What is required >>
With the pictures set aside, return the lines below exactly, beginning at the first and ending at the line containing "## How to debug this tutorial".
== Exercise materials
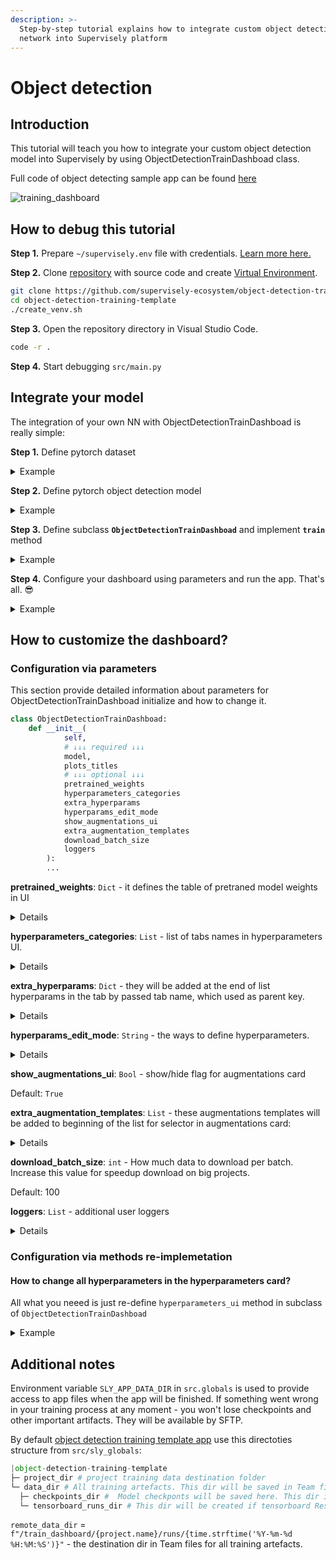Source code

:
 ```yaml
---
description: >-
  Step-by-step tutorial explains how to integrate custom object detection neural
  network into Supervisely platform
---
```


# Object detection

## Introduction

This tutorial will teach you how to integrate your custom object detection model into Supervisely by using ObjectDetectionTrainDashboad class.

Full code of object detecting sample app can be found [here](https://github.com/supervisely-ecosystem/object-detection-training-template)

![training\_dashboard](../../../.gitbook/assets/training\_dashboard.png)



## How to debug this tutorial

**Step 1.** Prepare `~/supervisely.env` file with credentials. [Learn more here.](../../getting-started/basics-of-authentication.md#use-.env-file-recommended)

**Step 2.** Clone [repository](https://github.com/supervisely-ecosystem/object-detection-training-template) with source code and create [Virtual Environment](https://docs.python.org/3/library/venv.html).

```bash
git clone https://github.com/supervisely-ecosystem/object-detection-training-template
cd object-detection-training-template
./create_venv.sh
```

**Step 3.** Open the repository directory in Visual Studio Code.

```bash
code -r .
```

**Step 4.** Start debugging `src/main.py`



## Integrate your model

The integration of your own NN with ObjectDetectionTrainDashboad is really simple:

**Step 1.** Define pytorch dataset

<details>

<summary>Example</summary>

```python
import json
import random 
from typing import Literal, List, Dict, Optional, Any, Tuple, Union

import numpy as np
import imgaug.augmenters as iaa
import supervisely as sly
from torch.utils.data import Dataset

###########################
### 1. Redefine your dataset and methods or use them as is
###########################
class CustomDataset(Dataset):
    def __init__(self, 
                 items: sly.ImageInfo, 
                 project_meta: sly.ProjectMeta, 
                 classes: List[str], 
                 input_size: Union[List, Tuple], 
                 transforms: Optional[iaa.Sequential] = None):
        self.items = items
        self.project_meta = project_meta
        self.classes = classes
        self.input_size = input_size
        self.transforms = transforms
    
    def __getitem__(self, index: int):
        image = sly.image.read(self.items[index].img_path)
        with open(self.items[index].ann_path, 'r') as f:
            ann = sly.Annotation.from_json(json.loads(f.read()), self.project_meta)

        if self.transforms:
            res_meta, image, ann = sly.imgaug_utils.apply(self.transforms, self.project_meta, image, ann)

        meta, image, ann = sly.imgaug_utils.apply(
            iaa.Sequential([
                iaa.Resize({"height": self.input_size[1], "width": self.input_size[0]})
            ]), 
            self.project_meta, 
            image, 
            ann
        )

        # our simple model can work only with 1 bbox per image
        # you need to change code if your model more complicated
        label = random.choice(ann.labels)
        class_id = self.classes.index(label.obj_class.name)
        bbox = label.geometry.to_bbox()
        bbox = np.array([bbox.left, bbox.top, bbox.right, bbox.bottom])
    
        image = np.rollaxis(image, 2)
        return image, class_id, bbox

    def __len__(self):
        return len(self.items)
```

</details>

**Step 2.** Define pytorch object detection model

<details>

<summary>Example</summary>

```python
from typing import Literal, List, Dict, Optional, Any, Tuple, Union

import torch.nn as nn
import torch.nn.functional as F
from torchvision import models

###########################
### 2. Define neural network model
###########################
class CustomModel(nn.Module):
    def __init__(self):
        super(CustomModel, self).__init__()
        resnet = models.resnet34()
        layers = list(resnet.children())[:8]
        self.features1 = nn.Sequential(*layers[:6])
        self.features2 = nn.Sequential(*layers[6:])
        self.classifier = nn.Sequential(nn.BatchNorm1d(512), nn.Linear(512, 4))
        self.bb = nn.Sequential(nn.BatchNorm1d(512), nn.Linear(512, 4))
        
    def forward(self, x):
        x = self.features1(x)
        x = self.features2(x)
        x = F.relu(x)
        x = nn.AdaptiveAvgPool2d((1,1))(x)
        x = x.view(x.shape[0], -1)
        return self.classifier(x), self.bb(x)
```

</details>

**Step 3.** Define subclass **`ObjectDetectionTrainDashboad`** and implement **`train`** method

<details>

<summary>Example</summary>

```python
import os
from typing import Literal, List, Dict, Optional, Any, Tuple, Union

import torch
import torch.nn.functional as F
import supervisely as sly
from torch.utils.data import DataLoader

import src.sly_globals as g
from src.dashboard import ObjectDetectionTrainDashboad

###########################
### 3. Define dashboard
###########################
class CustomTrainDashboard(ObjectDetectionTrainDashboad):
    def train(self):
        # getting selected classes from UI
        classes = self._classes_table.get_selected_classes()
        # getting configuration of splits from UI
        train_set, val_set = self.get_splits()
        # getting hyperparameters from UI
        hparams = self.get_hyperparameters()
        # initialized with selected hyperparameters pytorch optimizer will be returned 
        optimizer = self.get_optimizer(hparams)
        device = hparams.general.device
        # extra hparam to scale loss
        C = hparams.general.C
        
        # getting selected augmentation from UI
        transforms = self.get_transforms()
        train_dataset = CustomDataset(
            train_set, 
            project_meta=g.project_fs.meta, 
            classes=classes, 
            input_size=hparams.general.input_image_size,
            transforms=transforms, 
        )
        val_dataset = CustomDataset(
            val_set, 
            project_meta=g.project_fs.meta, 
            classes=classes, 
            input_size=hparams.general.input_image_size
        )
        train_loader = DataLoader(
            train_dataset, 
            batch_size=hparams.general.batch_size, 
            shuffle=True,
            num_workers=hparams.general.workers_number
        )
        val_loader = DataLoader(
            val_dataset, 
            batch_size=hparams.general.batch_size,
            num_workers=hparams.general.workers_number
        )

        # it will return None if pretrained model weights isn't selected in UI
        if self.pretrained_weights_path:
            self.model.load_state_dict(torch.load(self.pretrained_weights_path))
            sly.logger.info('Model checkpoint successfully loaded.')
        
        model.to(device)
        with self.progress_bar(message=f"Training...", total=hparams.general.number_of_epochs) as pbar:
            self.model.train()
            # change training and eval loops for your model if needed
            for epoch in range(hparams.general.number_of_epochs):
                train_total_samples = 0
                train_sum_loss = 0
                train_correct = 0 
                for batch_idx, (images, classes, bboxes) in enumerate(train_loader):
                    batch_size = images.shape[0]
                    images = images.to(device).float()
                    classes = classes.to(device)
                    bboxes = bboxes.to(device).float()

                    pred_classes, pred_bboxes = self.model(images)
                    loss_class = F.cross_entropy(pred_classes, classes, reduction="sum")
                    loss_bb = F.l1_loss(pred_bboxes, bboxes, reduction="none").sum(1)
                    loss_bb = loss_bb.sum()
                    loss = loss_class + loss_bb / C
    
                    optimizer.zero_grad()
                    loss.backward()
                    optimizer.step()
                    train_total_samples += batch_size
                    train_sum_loss += loss.item()
                    
                    _, pred = torch.max(pred_classes, 1)
                    train_correct += pred.eq(classes).sum().item()
                train_loss = train_sum_loss / train_total_samples
                train_accuracy = train_correct / train_total_samples
                
                if hasattr(hparams.intervals, 'validation'):
                    if epoch % hparams.intervals.validation == 0:
                        model.eval()
                        val_total_samples = 0
                        val_sum_loss = 0
                        val_correct = 0 
                        for batch_idx, (images, classes, bboxes) in enumerate(val_loader):
                            batch_size = images.shape[0]
                            images = images.to(device).float()
                            classes = classes.to(device)
                            bboxes = bboxes.to(device).float()

                            pred_classes, pred_bboxes = self.model(images)
                            loss_class = F.cross_entropy(pred_classes, classes, reduction="sum")
                            loss_bb = F.l1_loss(pred_bboxes, bboxes, reduction="none").sum(1)
                            loss_bb = loss_bb.sum()
                            loss = loss_class + loss_bb / C

                            val_sum_loss += loss.item()
                            val_total_samples += batch_size

                            _, pred = torch.max(pred_classes, 1)
                            val_correct += pred.eq(classes).sum().item()
                        val_loss = val_sum_loss / val_total_samples
                        val_accuracy = val_correct / val_total_samples

                if hasattr(hparams.intervals, 'сheckpoints'):
                    if epoch % hparams.intervals.сheckpoints == 0:
                        temp_checkpoint_path = os.path.join(g.checkpoints_dir, f'model_epoch_{epoch}.pth')
                        torch.save(self.model.state_dict(), temp_checkpoint_path)
                        self.log('add_text', tag='Main logs', text_string=f"Model saved at:\n{temp_checkpoint_path}")

                if epoch % hparams.intervals.logging == 0:
                    # common method to logging your values to dashboard
                    # you log values only by your own logger if it setted just call it by class name
                    # self.loggers.YOUR_LOGGER.add_scalar(tag='Loss/train', scalar_value=train_loss, global_step=epoch)
                    self.log('add_scalar', tag='Loss/train', scalar_value=train_loss, global_step=epoch)
                    self.log('add_scalar', tag='Loss/val', scalar_value=val_loss, global_step=epoch)
                    self.log('add_scalar', tag='Accuracy/train', scalar_value=train_accuracy, global_step=epoch)
                    self.log('add_scalar', tag='Accuracy/val', scalar_value=val_accuracy, global_step=epoch)
                
                self.log('add_text', tag='Main logs', text_string=f"Epoch: {epoch}\t|\tTrain loss: {train_loss:.3f}\t|\tVal loss: {val_loss:.3f}\t|\tTrain accuracy: {train_accuracy:.3f}\t|\tVal accuracy: {val_accuracy:.3f}")
                pbar.update(1)
            pbar.set_description_str("Training has been successfully finished")
```

</details>

**Step 4.** Configure your dashboard using parameters and run the app. That's all. 😎

<details>

<summary>Example</summary>

```python
###########################
### 4. Run dashboard app
###########################
dashboard = CustomTrainDashboard(
    # REQUIRED
    # your neural network to train
    model=model, 
    # These titles will be used for logging values while training as part of tags
    # self.log('add_scalar', tag='Loss/train', scalar_value=train_loss, global_step=epoch)
    plots_titles=['Loss', 'Accuracy'],
    # OPTIONAL
    # This row will add an additional hyperparam to the UI. 
    # You will have access to this hyperparam inside CustomTrainDashboard as
    # hparams = self.get_hyperparameters()
    # C = hparams['general']['C']
    extra_hyperparams={
        'general': [
            dict(key='C',
                title='Bbox loss scale', 
                description='Divide bbox_loss for this value', 
                content=InputNumber(1000, min=1, max=100000, size='small')),
        ],
    },
)
app = dashboard.run()
```

</details>



## How to customize the dashboard?

### Configuration via parameters

This section provide detailed information about parameters for ObjectDetectionTrainDashboad initialize and how to change it.

```python
class ObjectDetectionTrainDashboad:
    def __init__(
            self, 
            # ↓↓↓ required ↓↓↓
            model,
            plots_titles
            # ↓↓↓ optional ↓↓↓ 
            pretrained_weights 
            hyperparameters_categories
            extra_hyperparams
            hyperparams_edit_mode
            show_augmentations_ui
            extra_augmentation_templates
            download_batch_size
            loggers
        ):
        ...
```

**pretrained\_weights**: `Dict` - it defines the table of pretraned model weights in UI

<details>

<summary>Details</summary>

If the provided path doesn't exist in the local filesystem at `sly_globals.checkpoints_dir`, it will be downloaded from Team files.

You can read more about `sly_global` in the [Additional notes](training-dashboard.md#additional-notes) section

Example

```python
pretrained_weights = {
    'columns': ['Name', 'Description', 'Path'], # table headers
    'rows': [
        # The path can be local path, team files path or url
        ['Unet', 'Vanilla Unet', 'data/checkpoints/unet.pth'], # local path
        ['Unet-11', 'VGG16', '/data/checkpoints/unet11.pth'], # team files path
        ['Unet-16', 'VGG11', 'https://your_file_server/unet16.pth'] # url (in the future releases)
    ]
}
```

The "Pretrained weights" tab will appear in the model settings card automatically.

![](../../../.gitbook/assets/custom\_weights\_tab.png)

</details>

**hyperparameters\_categories**: `List` - list of tabs names in hyperparameters UI.

<details>

<summary>Details</summary>

Default: `['general', 'checkpoints', 'optimizer', 'intervals', 'scheduler']`

These names also will be used as parent keys for hyperparams from corresponding tabs. You can add/delete tabs by this parameter in hyperparameters card.

Example

```python
dashboard = CustomTrainDashboard(
    ...
    hyperparameters_categories = ['general', 'intervals']
)
```

Before

![](../../../.gitbook/assets/hparams\_tabs.png)

After

![](../../../.gitbook/assets/hparams\_tabs\_2.png)

</details>

**extra\_hyperparams**: `Dict` - they will be added at the end of list hyperparams in the tab by passed tab name, which used as parent key.

<details>

<summary>Details</summary>

Extra hyperparam structure

```python
{
    'any_tab_name': [
        {
            'any_key': str, # by key you will get access to widget value. hparams.any_tab_name.any_key
            'title': str, 
            'description': str,
            'content': sly.Widget # any widget from sly.app.widgets with "get_value" method
        }
    ]
}
```

`any_tab_name` should be unique string.

`any_key` should be unique string for corresponding tab, but it can be repeatet on a another tab. See example below.

`content` work correctly only with `sly.app.widgets`, which have `get_value` method.

In other cases you have two options:

* implement `get_value` method for your widget
* modify `get_hyperparameters` method for support custom widgets

Example:

```python
extra_hyperparams={
    # adding "addition_hparam1" and "addition_hparam2" to "general" tab
    'general': [
        dict(key='addition_hparam_1',
            title='Addition hyperparameter 1', 
            description='Some description about this hyperparameter', 
            content=InputNumber(1, min=1, max=1000, size='small')),
        dict(key='addition_hparam_2',
            title='Addition hyperparameter 1', 
            description='Some description about this hyperparameter', 
            content=InputNumber(6, min=2, max=10, step=2, size='small')),
    ],
    # adding duplicated "addition_hparam1" to "checkpoints" tab
    'checkpoints': [
        dict(key='addition_hparam_1',
            title='Addition hyperparameter 1', 
            description='Some description about this hyperparameter', 
            content=InputNumber(0.0001, min=0.0001, step=0.0001, size='small')),
    ],
}

dashboard = CustomTrainDashboard(
    ...
    extra_hyperparams = extra_hyperparams
)
```

The General tab ![](../../../.gitbook/assets/extra\_hparams\_1.png)

The Checkpoints tab ![](../../../.gitbook/assets/extra\_hparams\_2.png)

</details>

**hyperparams\_edit\_mode**: `String` - the ways to define hyperparameters.

<details>

<summary>Details</summary>

Default: \`'ui'\`

Supported values: \[`'ui', 'raw', 'all'`]

`ui` - only 🟢 section will be shown.

`raw` - only 🔴 section will be shown.

`all` - 🟢 + 🔴 sections will be shown together.

![](../../../.gitbook/assets/raw\_hyperparams.png)

The hyperparams from UI will overwrite hyperparams with the same names from the text editor widget.

For example, if you declare `hparam_1` with "general" as the parent key in extra\_hyperparams or in hyperparameters\_ui method

```python
'general': [
    dict(key='hparam_1',
        title='Hyperparameter 1', 
        description='Some description', 
        content=InputNumber(100, min=100, max=1000, size='small')),
    ]
```

and declare the same in the text editor widget

```yaml
general:
    hparam_1: 0.1
```

then when you will call `get_hyperparameters` method, the `hparam_1` value will be equal to `100`, not `0.1`.

</details>

**show\_augmentations\_ui**: `Bool` - show/hide flag for augmentations card

Default: `True`

**extra\_augmentation\_templates**: `List` - these augmentations templates will be added to beginning of the list for selector in augmentations card:

<details>

<summary>Details</summary>

You can create your own augmentations template `.json` using [ImgAug Studio app](https://dev.supervise.ly/ecosystem/apps/imgaug-studio).

Example:

```python
AUG_TEMPLATES = [
    # label - just title for selector option
    # value - local path
    {'label': 'My aug 1', 'value':'aug_templates/light.json'},
    {'label': 'My aug 2', 'value':'aug_templates/light_corrupt.json'},
    {'label': 'My aug 3', 'value':'aug_templates/medium.json'},
]
```

If you will set hyperparams\_edit\_mode to `raw` or `all`, this additional widget will be shown.

![](../../../.gitbook/assets/extra\_augs.png)

</details>

**download\_batch\_size**: `int` - How much data to download per batch. Increase this value for speedup download on big projects.

Default: 100

**loggers**: `List` - additional user loggers

<details>

<summary>Details</summary>

Example:

```python
from torch.utils.tensorboard import SummaryWriter

class CSVWriter:
    def __init__(self, log_dir):
        # your code
        pass
    def add_scalar(tag, scalar_value, global_step):
        # your code
        pass

my_csv_logger = CSVWriter(g.csv_log_dir)
my_tensorboard = SummaryWriter(g.tensorboard_runs_dir)
loggers=[my_csv_logger, my_tensorboard]
```

You can log value for all loggers by calling common method.

All passed loggers should have the called method.

```python
self.log(method='add_scalar', tag='Loss/train', scalar_value=train_loss, global_step=epoch)
```

If you want to log value for specific logger, then use `self.loggers.YOUR_LOGGER_CLASS`

```python
self.loggers.SummaryWriter.add_scalar(tag='Loss/train', scalar_value=train_loss, global_step=epoch)
```

</details>



### Configuration via methods re-implemetation

#### How to change all hyperparameters in the hyperparameters card?

All what you neeed is just re-define `hyperparameters_ui` method in subclass of `ObjectDetectionTrainDashboad`

<details>

<summary>Example</summary>

```python
class CustomTrainDashboard(ObjectDetectionTrainDashboad):
    def hyperparameters_ui(self):
        hparams_widgets = {}
        # adding widgets to "my_hparam_tab" in IU. "my_hparam_tab" will be used as parent key.
        if 'my_hparam_tab' in self._hyperparameters_categories:
            hparams_widgets['my_hparam_tab'] = [
                # adding hparam 
                dict(key='key_for_hparam',
                    title='Name for added hyperparameter', 
                    description='Any description for added hyperparameter', 
                    # any widget from sly.app.widgets with "get_value" method or 
                    # you should redefine "get_hyperparameters" method to handle with these widgets
                    content=InputNumber(10, min=1, max=100000, size='small')),
                # this string required for adding additional widgets to "my_hparam_tab" 
                *self._extra_hyperparams.get('my_hparam_tab', [])
            ]
# Add new tab name to the list for displaying them in UI
hparams_tabs = ['my_hparam_tab']
dashboard = CustomTrainDashboard(
    ...
    hyperparameters_categories = hparams_tabs
)
```

</details>



## Additional notes

Environment variable `SLY_APP_DATA_DIR` in `src.globals` is used to provide access to app files when the app will be finished. If something went wrong in your training process at any moment - you won't lose checkpoints and other important artifacts. They will be available by SFTP.

By default [object detection training template app](https://github.com/supervisely-ecosystem/object-detection-training-template/blob/d1278af846d9bd30bd39ca4138a3a8f90870955e/src/sly\_globals.py#L25) use this directoties structure from `src/sly_globals`:

```python
|object-detection-training-template
├─ project_dir # project training data destination folder
└─ data_dir # All training artefacts. This dir will be saved in Team files at `remote_data_dir` at the end of training process.
  ├─ checkpoints_dir #  Model checkponts will be saved here. This dir included in `data_dir`.
  └─ tensorboard_runs_dir # This dir will be created if tensorboard ResultsWriter was passed in loggers list 
```

`remote_data_dir` = `f"/train_dashboard/{project.name}/runs/{time.strftime('%Y-%m-%d %H:%M:%S')}"` - the destination dir in Team files for all training artefacts.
====
Worked solution >>
Source code

:
 ```yaml
---
description: >-
  Step-by-step tutorial explains how to integrate custom object detection neural
  network into Supervisely platform
---
```


# Object detection

## Introduction

This tutorial will teach you how to integrate your custom object detection model into Supervisely by using ObjectDetectionTrainDashboad class.

Full code of object detecting sample app can be found [here](https://github.com/supervisely-ecosystem/object-detection-training-template)

![training\_dashboard](../../../.gitbook/assets/training\_dashboard.png)



## How to debug this tutorial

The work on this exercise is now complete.